-------- Original Message --------
Subject: Re: Serials Holdings Lists -- 2 messages
Date: Mon, 28 Feb 2000 12:59:19 -0600
From: "Pennington, Buddy" <buddy.pennington@rockhurst.edu>
Hi Beth,
I've looked at what the task force is doing and I think it's great. I
do
believe that librarians and vendors will reach a point when the data can
be
easily downloaded into a library's system. But I'm not holding my
breath.
Buddy Pennington
Acquisitions/Serials Librarian
Rockhurst University Greenlease Library
buddy.pennington@rockhurst.edu
#816-501-4143
2 messages:
1)-------------------------
-------- Original Message --------
Subject: Re: Serials Holdings Lists -- Buddy Pennington
Date: Mon, 28 Feb 2000 12:02:12 -0500
From: Beth Guay <bg53@umail.umd.edu>
Hi Buddy,
Hopefully, our aggregator vendor friends will be supplying individual
libraries
with sufficient bibliographic records for the full text titles
subscribed to in
the databases. I certainly can envision a vendor supporting such a
service
(ongoing, of course, to keep up with changes in availability), and
an ILS supporting the loading and subsequent record management
(overlaying,
deleting, etc) of the records. Until then, I'm with you.
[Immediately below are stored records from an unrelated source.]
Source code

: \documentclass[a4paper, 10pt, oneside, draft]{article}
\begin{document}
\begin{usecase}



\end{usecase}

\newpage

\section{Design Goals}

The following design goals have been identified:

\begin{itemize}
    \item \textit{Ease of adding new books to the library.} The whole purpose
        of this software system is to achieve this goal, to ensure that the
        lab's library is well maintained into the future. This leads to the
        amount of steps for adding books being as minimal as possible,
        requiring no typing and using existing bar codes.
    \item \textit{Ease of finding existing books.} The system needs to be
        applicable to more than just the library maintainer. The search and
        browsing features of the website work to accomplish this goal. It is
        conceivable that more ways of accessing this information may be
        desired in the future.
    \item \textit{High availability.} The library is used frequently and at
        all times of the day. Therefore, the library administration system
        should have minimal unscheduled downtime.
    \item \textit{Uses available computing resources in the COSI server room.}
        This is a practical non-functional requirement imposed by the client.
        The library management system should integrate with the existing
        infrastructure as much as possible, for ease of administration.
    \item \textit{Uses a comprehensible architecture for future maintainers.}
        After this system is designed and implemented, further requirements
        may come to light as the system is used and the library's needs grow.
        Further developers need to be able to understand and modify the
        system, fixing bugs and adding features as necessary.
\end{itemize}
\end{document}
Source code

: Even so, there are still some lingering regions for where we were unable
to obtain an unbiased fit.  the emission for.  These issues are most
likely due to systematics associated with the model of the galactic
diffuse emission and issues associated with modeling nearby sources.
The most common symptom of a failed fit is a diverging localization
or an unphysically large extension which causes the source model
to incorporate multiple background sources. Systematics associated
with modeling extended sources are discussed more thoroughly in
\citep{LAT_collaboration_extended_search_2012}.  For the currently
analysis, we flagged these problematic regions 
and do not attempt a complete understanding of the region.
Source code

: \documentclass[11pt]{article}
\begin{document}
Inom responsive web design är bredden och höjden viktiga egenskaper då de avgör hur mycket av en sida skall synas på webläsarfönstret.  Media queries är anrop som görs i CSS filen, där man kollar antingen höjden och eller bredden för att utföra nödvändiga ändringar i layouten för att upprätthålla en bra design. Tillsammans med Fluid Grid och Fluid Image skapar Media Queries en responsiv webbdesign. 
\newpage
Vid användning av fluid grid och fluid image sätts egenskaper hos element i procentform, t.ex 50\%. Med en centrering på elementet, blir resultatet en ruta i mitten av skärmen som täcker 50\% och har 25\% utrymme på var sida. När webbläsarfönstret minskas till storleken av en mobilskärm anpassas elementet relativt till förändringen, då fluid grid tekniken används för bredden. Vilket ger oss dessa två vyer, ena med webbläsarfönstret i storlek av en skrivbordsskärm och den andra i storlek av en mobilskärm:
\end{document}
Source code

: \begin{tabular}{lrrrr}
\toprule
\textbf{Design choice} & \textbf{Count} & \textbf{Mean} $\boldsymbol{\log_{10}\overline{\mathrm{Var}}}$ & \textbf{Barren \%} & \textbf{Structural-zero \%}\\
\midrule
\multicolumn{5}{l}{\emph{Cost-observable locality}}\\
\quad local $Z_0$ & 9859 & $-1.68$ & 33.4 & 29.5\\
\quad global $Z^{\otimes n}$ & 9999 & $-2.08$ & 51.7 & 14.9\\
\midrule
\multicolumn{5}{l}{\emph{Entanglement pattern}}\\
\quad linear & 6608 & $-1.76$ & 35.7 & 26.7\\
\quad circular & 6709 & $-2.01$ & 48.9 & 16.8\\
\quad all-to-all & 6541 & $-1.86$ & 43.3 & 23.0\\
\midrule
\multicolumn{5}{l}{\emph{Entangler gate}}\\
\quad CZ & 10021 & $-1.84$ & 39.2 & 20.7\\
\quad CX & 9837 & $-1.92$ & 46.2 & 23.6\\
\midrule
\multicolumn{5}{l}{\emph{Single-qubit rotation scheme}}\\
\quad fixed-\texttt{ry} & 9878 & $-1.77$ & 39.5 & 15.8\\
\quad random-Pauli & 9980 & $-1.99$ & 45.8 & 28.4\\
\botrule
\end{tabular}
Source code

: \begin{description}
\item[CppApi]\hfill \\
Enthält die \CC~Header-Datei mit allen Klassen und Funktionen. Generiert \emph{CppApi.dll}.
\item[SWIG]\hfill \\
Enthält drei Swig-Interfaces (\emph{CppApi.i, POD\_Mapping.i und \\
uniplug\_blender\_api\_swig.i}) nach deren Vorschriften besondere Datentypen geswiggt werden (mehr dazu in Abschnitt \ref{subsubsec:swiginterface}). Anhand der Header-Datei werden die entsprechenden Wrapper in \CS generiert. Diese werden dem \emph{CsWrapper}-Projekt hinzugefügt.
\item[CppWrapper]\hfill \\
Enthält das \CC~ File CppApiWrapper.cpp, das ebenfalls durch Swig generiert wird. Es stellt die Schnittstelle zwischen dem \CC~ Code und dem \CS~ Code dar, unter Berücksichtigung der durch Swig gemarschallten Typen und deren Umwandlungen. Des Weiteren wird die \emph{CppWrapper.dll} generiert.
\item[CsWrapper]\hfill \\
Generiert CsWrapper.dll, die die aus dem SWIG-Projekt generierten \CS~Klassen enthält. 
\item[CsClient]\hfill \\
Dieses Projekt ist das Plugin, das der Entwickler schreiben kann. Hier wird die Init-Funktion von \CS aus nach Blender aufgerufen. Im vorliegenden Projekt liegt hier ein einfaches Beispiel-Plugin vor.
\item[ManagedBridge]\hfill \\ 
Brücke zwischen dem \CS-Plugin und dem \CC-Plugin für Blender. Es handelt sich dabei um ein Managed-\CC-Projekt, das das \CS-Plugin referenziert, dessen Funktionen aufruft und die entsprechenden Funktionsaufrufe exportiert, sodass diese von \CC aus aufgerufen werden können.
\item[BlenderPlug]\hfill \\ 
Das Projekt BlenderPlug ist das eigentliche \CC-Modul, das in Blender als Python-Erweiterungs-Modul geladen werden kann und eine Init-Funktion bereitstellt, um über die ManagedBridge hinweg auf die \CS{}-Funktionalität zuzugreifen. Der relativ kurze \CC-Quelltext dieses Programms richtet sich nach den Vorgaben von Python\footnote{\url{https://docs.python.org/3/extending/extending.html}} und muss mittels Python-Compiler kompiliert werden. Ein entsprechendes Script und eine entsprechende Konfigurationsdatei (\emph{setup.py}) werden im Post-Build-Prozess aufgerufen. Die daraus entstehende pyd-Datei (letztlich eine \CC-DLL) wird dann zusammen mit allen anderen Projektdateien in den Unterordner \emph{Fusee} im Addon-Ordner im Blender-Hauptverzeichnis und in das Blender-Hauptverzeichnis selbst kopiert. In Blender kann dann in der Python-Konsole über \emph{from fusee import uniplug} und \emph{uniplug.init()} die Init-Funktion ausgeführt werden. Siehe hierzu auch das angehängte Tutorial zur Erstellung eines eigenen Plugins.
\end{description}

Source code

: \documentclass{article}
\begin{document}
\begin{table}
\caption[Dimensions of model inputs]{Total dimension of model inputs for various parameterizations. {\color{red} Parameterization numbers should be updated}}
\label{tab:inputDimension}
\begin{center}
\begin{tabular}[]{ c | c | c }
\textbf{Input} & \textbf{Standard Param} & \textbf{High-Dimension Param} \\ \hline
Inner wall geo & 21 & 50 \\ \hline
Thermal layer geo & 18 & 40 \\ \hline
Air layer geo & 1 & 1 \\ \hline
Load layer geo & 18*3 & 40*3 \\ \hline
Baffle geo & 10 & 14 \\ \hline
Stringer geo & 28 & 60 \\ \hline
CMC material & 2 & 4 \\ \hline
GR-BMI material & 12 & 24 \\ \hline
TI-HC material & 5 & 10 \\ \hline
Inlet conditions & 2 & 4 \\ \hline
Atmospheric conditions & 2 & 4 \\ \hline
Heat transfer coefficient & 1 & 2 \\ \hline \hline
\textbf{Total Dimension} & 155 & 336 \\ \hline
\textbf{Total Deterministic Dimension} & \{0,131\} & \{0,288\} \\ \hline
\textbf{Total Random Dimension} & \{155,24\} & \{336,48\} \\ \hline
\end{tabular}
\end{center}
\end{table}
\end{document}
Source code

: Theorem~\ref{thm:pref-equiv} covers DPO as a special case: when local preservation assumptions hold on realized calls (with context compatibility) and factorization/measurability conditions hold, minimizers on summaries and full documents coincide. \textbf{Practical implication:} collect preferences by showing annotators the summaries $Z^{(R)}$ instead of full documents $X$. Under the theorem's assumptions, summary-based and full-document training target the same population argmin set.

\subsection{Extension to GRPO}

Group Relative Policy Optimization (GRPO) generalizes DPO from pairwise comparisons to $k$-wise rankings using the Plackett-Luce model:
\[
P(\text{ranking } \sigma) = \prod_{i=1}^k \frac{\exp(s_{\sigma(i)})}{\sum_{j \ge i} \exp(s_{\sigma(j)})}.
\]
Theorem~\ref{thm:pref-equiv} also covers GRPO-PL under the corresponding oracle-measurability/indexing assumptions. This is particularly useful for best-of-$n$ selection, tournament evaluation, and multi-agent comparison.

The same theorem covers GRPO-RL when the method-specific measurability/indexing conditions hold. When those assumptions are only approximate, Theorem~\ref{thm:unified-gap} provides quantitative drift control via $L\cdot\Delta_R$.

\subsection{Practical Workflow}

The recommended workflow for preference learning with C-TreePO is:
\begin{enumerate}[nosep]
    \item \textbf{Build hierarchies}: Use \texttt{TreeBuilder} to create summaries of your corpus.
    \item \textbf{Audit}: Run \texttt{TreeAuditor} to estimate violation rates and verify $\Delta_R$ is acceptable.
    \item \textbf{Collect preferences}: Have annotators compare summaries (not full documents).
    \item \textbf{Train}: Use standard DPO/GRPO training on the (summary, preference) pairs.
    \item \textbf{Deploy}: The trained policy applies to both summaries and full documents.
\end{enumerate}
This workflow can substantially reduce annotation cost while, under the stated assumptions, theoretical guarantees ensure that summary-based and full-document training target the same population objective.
By the way, the PCC Standing Committee on Automation's Task Group on
Journals
in Aggregator Databases provides food for thought and a report of work
being
done in this direction in their: Final Report, January 2000:
<http://lcweb.loc.gov/catdir/pcc/aggfinal.html>
****Just my 2 cents worth...speaking for myself...positive
vibrations****
Beth Guay
Serials Cataloger, McKeldin Library
University of Maryland
College Park, Md. 20742
**********SNIPPED***********
> I agree that all your holdings information, including electronic
> serials,
> should be centralized into an OPAC, but until it becomes as easy for me
> to
> input 15,000 records for electronic serials into our OPAC as it is for
> me to
> create using MS Access and webpages, we will continue to use the second
> method. As I said before, I can create a database of electronic
> holdings
> (around 15,000, including our library's physical holdings) that is
> accessible to our users via ASP pages in an afternoon. I simply cannot
> fathom how I can do the same thing in our OPAC.
>
> Buddy Pennington
> Acquisitions/Serials Librarian
> Rockhurst University Greenlease Library
> buddy.pennington@rockhurst.edu
> #816-501-4143
>
>
2)-------------------------------
-------- Original Message --------
Subject: Re: Serials Holdings Lists -- Buddy Pennington
Date: Mon, 28 Feb 2000 12:05:26 -0500
From: Lillian Gassie <lgassie@arl.mil>
856 fields are repeatable in the MARC record. In your example, I would
go
for one MARC record with four 856 fields, each with a note in subfield z
targeting patrons of the different libraries, e.g. "Library ABC patrons
click here". We don't do that over here but I have heard of other
libraries with union catalogs who do this so that each branch's group
of
IP addresses are accessed through its' individual 856 field. At my
site, I
sometimes use multiple 856 fields with the appropriate subfield z note:
one
for e-resources that let registered users in automatically, and the
other
for new users to go to the registration page.
Lillian Gassie
Technical Services Librarian
US Army Research Lab
Aberdeen Proving Ground
-------- Original Message --------
Subject: Re: Serials Holdings Lists -- 2 messages
Date: Mon, 28 Feb 2000 08:35:43 -0600
From: "Pennington, Buddy" <buddy.pennington@rockhurst.edu>
Concerning subfield Z of the 856 field. Can you have multiple 856
fields in
a single MARC record, 1 for each library that has access to that
database?
For example, say four different libraries have access to the same
electronic
journal through the same database, but they have different URLs with
different passwords. Could you have four 856 fields in a single MARC
record, or would you have 4 separate MARC records? Either way, wouldn't
that be confusing to the average user?